My host family resides in a small town northwest of Paris called Maisons-Laffitte (sounds like, "may-zon laff-eet"). It has a bustling city center of cafes and tiny shops that fades into residential streets lined with towering sycamores whose branches mingle overhead. In Maisons-Laffitte, the horse is king, and it is home to several stables and a school for competitive horse riding. As a result, I often share the road with more horses than cars, which is not an unwelcome statistic.
My house is a white brick stable that has been converted into a home, and my room used to be a stall for a champion horse named Hawker. His label is still scrawled across the great, green stable door that leads to my corner of the house (no word yet on whether or not champion English tutors receive similar monuments). The house is located at the end of a quiet street and is a pleasant haven away from the city. Most days, we leave all of the doors open and light up the rooms with sun's rays instead of lamps.

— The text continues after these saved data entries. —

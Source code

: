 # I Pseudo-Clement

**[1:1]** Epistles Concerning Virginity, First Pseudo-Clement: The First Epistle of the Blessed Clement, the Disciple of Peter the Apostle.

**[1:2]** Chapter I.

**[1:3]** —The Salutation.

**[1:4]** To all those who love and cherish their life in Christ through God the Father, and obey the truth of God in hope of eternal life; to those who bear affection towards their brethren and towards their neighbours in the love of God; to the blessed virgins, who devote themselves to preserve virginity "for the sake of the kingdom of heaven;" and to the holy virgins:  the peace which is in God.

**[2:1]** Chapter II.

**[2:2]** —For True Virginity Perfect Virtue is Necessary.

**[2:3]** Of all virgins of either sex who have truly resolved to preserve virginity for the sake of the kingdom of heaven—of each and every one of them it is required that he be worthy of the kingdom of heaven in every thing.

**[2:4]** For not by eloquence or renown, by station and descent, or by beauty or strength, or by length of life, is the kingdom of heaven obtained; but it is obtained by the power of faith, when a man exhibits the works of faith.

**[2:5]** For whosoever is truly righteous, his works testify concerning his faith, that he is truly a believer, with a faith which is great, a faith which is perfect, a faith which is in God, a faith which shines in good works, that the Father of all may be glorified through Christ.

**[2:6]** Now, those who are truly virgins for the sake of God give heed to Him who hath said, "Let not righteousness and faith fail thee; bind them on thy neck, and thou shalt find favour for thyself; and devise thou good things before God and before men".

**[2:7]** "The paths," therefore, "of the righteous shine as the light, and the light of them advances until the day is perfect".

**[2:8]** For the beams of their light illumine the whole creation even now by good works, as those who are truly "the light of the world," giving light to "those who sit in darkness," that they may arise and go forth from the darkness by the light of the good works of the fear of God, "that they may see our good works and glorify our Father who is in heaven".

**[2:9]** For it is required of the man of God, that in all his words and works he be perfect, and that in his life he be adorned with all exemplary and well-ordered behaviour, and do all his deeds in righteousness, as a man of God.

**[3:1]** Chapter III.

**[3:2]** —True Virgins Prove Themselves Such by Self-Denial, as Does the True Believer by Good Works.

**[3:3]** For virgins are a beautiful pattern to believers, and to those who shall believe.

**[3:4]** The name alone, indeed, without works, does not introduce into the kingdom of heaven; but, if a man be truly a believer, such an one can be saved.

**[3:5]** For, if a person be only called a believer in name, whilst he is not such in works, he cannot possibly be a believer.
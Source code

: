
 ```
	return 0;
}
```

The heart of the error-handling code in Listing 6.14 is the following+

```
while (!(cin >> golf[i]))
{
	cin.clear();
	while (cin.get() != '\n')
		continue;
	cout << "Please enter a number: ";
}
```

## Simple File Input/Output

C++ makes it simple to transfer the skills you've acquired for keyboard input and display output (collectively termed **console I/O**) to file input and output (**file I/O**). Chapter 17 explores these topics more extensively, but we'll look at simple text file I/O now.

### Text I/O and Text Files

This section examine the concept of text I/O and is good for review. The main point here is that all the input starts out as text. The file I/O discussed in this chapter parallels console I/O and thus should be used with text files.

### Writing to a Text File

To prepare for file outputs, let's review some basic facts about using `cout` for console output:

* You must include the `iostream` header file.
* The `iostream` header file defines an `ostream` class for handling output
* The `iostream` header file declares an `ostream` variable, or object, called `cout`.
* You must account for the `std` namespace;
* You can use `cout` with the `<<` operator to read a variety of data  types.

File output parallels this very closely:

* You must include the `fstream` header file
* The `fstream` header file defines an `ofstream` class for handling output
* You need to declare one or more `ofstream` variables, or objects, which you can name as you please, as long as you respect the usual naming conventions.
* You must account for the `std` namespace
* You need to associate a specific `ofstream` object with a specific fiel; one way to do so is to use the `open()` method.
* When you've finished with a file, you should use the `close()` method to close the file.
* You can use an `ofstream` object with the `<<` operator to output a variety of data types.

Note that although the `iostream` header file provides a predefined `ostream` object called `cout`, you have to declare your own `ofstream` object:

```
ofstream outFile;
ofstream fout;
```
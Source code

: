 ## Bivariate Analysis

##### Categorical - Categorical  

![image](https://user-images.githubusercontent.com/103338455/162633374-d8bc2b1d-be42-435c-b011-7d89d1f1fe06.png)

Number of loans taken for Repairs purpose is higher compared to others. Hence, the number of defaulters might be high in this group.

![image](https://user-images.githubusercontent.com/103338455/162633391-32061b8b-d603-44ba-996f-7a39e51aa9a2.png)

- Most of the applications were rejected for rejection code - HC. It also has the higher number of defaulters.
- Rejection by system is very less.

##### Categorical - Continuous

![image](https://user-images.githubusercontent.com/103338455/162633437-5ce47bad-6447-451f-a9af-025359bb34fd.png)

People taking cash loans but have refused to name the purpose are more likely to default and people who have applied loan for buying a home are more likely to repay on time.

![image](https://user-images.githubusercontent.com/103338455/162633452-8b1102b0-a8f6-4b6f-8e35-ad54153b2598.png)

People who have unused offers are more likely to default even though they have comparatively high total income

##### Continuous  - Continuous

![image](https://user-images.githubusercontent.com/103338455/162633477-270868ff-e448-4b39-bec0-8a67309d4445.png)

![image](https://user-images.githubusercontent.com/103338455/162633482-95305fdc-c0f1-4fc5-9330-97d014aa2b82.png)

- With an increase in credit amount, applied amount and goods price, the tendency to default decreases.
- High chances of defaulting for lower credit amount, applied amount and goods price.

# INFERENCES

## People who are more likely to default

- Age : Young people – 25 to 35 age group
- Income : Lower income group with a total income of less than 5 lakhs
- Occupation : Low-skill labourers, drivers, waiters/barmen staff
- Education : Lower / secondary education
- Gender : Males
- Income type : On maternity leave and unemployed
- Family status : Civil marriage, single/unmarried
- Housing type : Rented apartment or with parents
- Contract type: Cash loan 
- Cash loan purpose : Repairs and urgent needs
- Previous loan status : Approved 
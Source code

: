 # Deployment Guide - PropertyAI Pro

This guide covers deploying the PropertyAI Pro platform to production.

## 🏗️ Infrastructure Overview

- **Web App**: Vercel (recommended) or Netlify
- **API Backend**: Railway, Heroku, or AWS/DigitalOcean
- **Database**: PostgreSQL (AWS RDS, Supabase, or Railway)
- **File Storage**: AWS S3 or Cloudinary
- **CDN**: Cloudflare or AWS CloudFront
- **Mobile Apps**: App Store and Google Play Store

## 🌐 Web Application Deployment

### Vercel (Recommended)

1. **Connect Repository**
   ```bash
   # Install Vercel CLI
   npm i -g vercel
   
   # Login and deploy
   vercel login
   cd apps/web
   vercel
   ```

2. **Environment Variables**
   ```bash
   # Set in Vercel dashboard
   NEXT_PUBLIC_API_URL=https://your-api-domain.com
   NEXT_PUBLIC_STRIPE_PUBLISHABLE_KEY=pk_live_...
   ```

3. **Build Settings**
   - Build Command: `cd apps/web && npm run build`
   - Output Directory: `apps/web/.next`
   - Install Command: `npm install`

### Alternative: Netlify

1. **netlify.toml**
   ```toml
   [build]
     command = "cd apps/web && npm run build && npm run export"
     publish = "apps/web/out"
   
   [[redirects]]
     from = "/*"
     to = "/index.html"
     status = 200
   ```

My host dad, Burt, was born and raised on a dairy farm in the center of France. He loves the Rolling Stones, French cheeses and running in short shorts (as any true Frenchman would). Burt has all but retired from his job as a consultant in agricultural economics and now spends the majority of his time pruning trees, chopping wood, and fixing broken roof tiles—typically in a dress shirt that is tucked into nice jeans.
Before retirement, my host dad was sent all over the world to represent France at yearly conferences. While attending one in Argentina, a charming biological researcher from the host country caught his eye and later became his wife. In addition to working in a Buenos Aires lab, my host mother, Cindy, has also competed in the Atlanta and Barcelona Olympics in fencing. She now works out of the home as a personal trainer and is notorious for telling me that she can't cook while taking scrumptious homemade tarts, lemon-chocolate cakes, and herb-crusted fish dishes out of the oven.
For me, however, my host parents are probably best known for the smiley little lady they produced five years ago—the loveable, huggable Nan. Much like American kindergarten girls, my tutee loves Barbies, Hello Kitty, and Disney princesses, and she likes to put stickers of their likeness on every conceivable surface she can find. Spunky and determined, Nina enjoys disagreeing with her mom on what she should wear and has been found sporting a pair of shorts with both legs through a single leg hole. She also insists that the cat is fond of jumping on the trampoline with her (it is not) and that her Barbie must sit with us at every meal and receive a portion of each course (Barbie is especially partial to pizza). Given our wealth of similarities (and the fact that I brought her about 500 Hello Kitty stickers), we are getting along just fine.